- [Data provided]
--- START ---
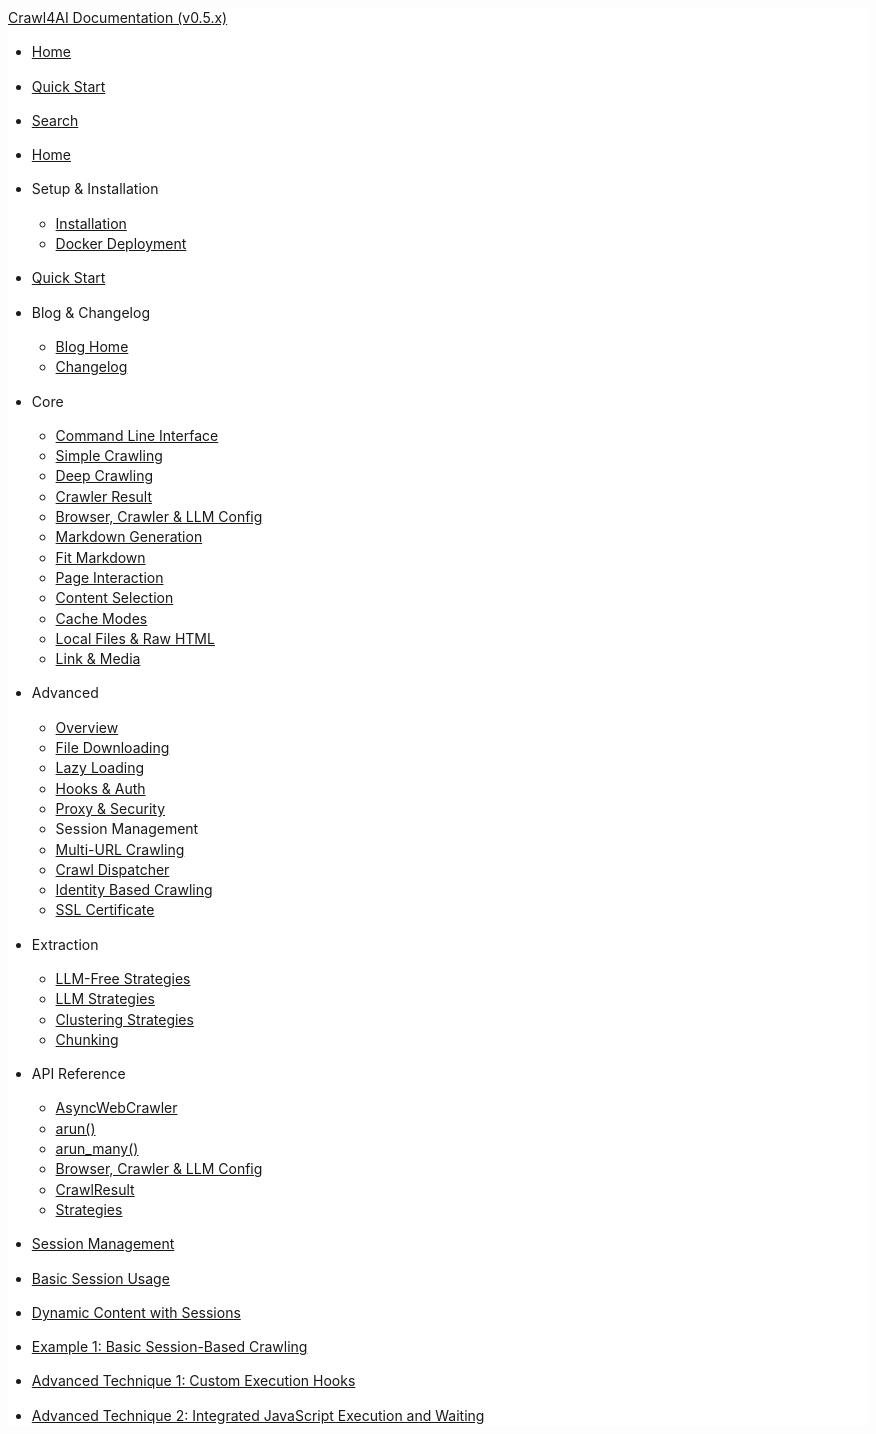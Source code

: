 [Crawl4AI Documentation (v0.5.x)](https://docs.crawl4ai.com/)
  * [ Home ](https://docs.crawl4ai.com/)
  * [ Quick Start ](https://docs.crawl4ai.com/core/quickstart/)
  * [ Search ](https://docs.crawl4ai.com/advanced/session-management/)


  * [Home](https://docs.crawl4ai.com/)
  * Setup & Installation
    * [Installation](https://docs.crawl4ai.com/core/installation/)
    * [Docker Deployment](https://docs.crawl4ai.com/core/docker-deployment/)
  * [Quick Start](https://docs.crawl4ai.com/core/quickstart/)
  * Blog & Changelog
    * [Blog Home](https://docs.crawl4ai.com/blog/)
    * [Changelog](https://github.com/unclecode/crawl4ai/blob/main/CHANGELOG.md)
  * Core
    * [Command Line Interface](https://docs.crawl4ai.com/core/cli/)
    * [Simple Crawling](https://docs.crawl4ai.com/core/simple-crawling/)
    * [Deep Crawling](https://docs.crawl4ai.com/core/deep-crawling/)
    * [Crawler Result](https://docs.crawl4ai.com/core/crawler-result/)
    * [Browser, Crawler & LLM Config](https://docs.crawl4ai.com/core/browser-crawler-config/)
    * [Markdown Generation](https://docs.crawl4ai.com/core/markdown-generation/)
    * [Fit Markdown](https://docs.crawl4ai.com/core/fit-markdown/)
    * [Page Interaction](https://docs.crawl4ai.com/core/page-interaction/)
    * [Content Selection](https://docs.crawl4ai.com/core/content-selection/)
    * [Cache Modes](https://docs.crawl4ai.com/core/cache-modes/)
    * [Local Files & Raw HTML](https://docs.crawl4ai.com/core/local-files/)
    * [Link & Media](https://docs.crawl4ai.com/core/link-media/)
  * Advanced
    * [Overview](https://docs.crawl4ai.com/advanced/advanced-features/)
    * [File Downloading](https://docs.crawl4ai.com/advanced/file-downloading/)
    * [Lazy Loading](https://docs.crawl4ai.com/advanced/lazy-loading/)
    * [Hooks & Auth](https://docs.crawl4ai.com/advanced/hooks-auth/)
    * [Proxy & Security](https://docs.crawl4ai.com/advanced/proxy-security/)
    * Session Management
    * [Multi-URL Crawling](https://docs.crawl4ai.com/advanced/multi-url-crawling/)
    * [Crawl Dispatcher](https://docs.crawl4ai.com/advanced/crawl-dispatcher/)
    * [Identity Based Crawling](https://docs.crawl4ai.com/advanced/identity-based-crawling/)
    * [SSL Certificate](https://docs.crawl4ai.com/advanced/ssl-certificate/)
  * Extraction
    * [LLM-Free Strategies](https://docs.crawl4ai.com/extraction/no-llm-strategies/)
    * [LLM Strategies](https://docs.crawl4ai.com/extraction/llm-strategies/)
    * [Clustering Strategies](https://docs.crawl4ai.com/extraction/clustring-strategies/)
    * [Chunking](https://docs.crawl4ai.com/extraction/chunking/)
  * API Reference
    * [AsyncWebCrawler](https://docs.crawl4ai.com/api/async-webcrawler/)
    * [arun()](https://docs.crawl4ai.com/api/arun/)
    * [arun_many()](https://docs.crawl4ai.com/api/arun_many/)
    * [Browser, Crawler & LLM Config](https://docs.crawl4ai.com/api/parameters/)
    * [CrawlResult](https://docs.crawl4ai.com/api/crawl-result/)
    * [Strategies](https://docs.crawl4ai.com/api/strategies/)


  * [Session Management](https://docs.crawl4ai.com/advanced/session-management/#session-management)
  * [Basic Session Usage](https://docs.crawl4ai.com/advanced/session-management/#basic-session-usage)
  * [Dynamic Content with Sessions](https://docs.crawl4ai.com/advanced/session-management/#dynamic-content-with-sessions)
  * [Example 1: Basic Session-Based Crawling](https://docs.crawl4ai.com/advanced/session-management/#example-1-basic-session-based-crawling)
  * [Advanced Technique 1: Custom Execution Hooks](https://docs.crawl4ai.com/advanced/session-management/#advanced-technique-1-custom-execution-hooks)
  * [Advanced Technique 2: Integrated JavaScript Execution and Waiting](https://docs.crawl4ai.com/advanced/session-management/#advanced-technique-2-integrated-javascript-execution-and-waiting)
--- END ---
- [Task details] Write out exactly the lines starting with the one that holds "Technique 1: Custom" and running through the last line above.

- [Output below]
  * [Advanced Technique 1: Custom Execution Hooks](https://docs.crawl4ai.com/advanced/session-management/#advanced-technique-1-custom-execution-hooks)
  * [Advanced Technique 2: Integrated JavaScript Execution and Waiting](https://docs.crawl4ai.com/advanced/session-management/#advanced-technique-2-integrated-javascript-execution-and-waiting)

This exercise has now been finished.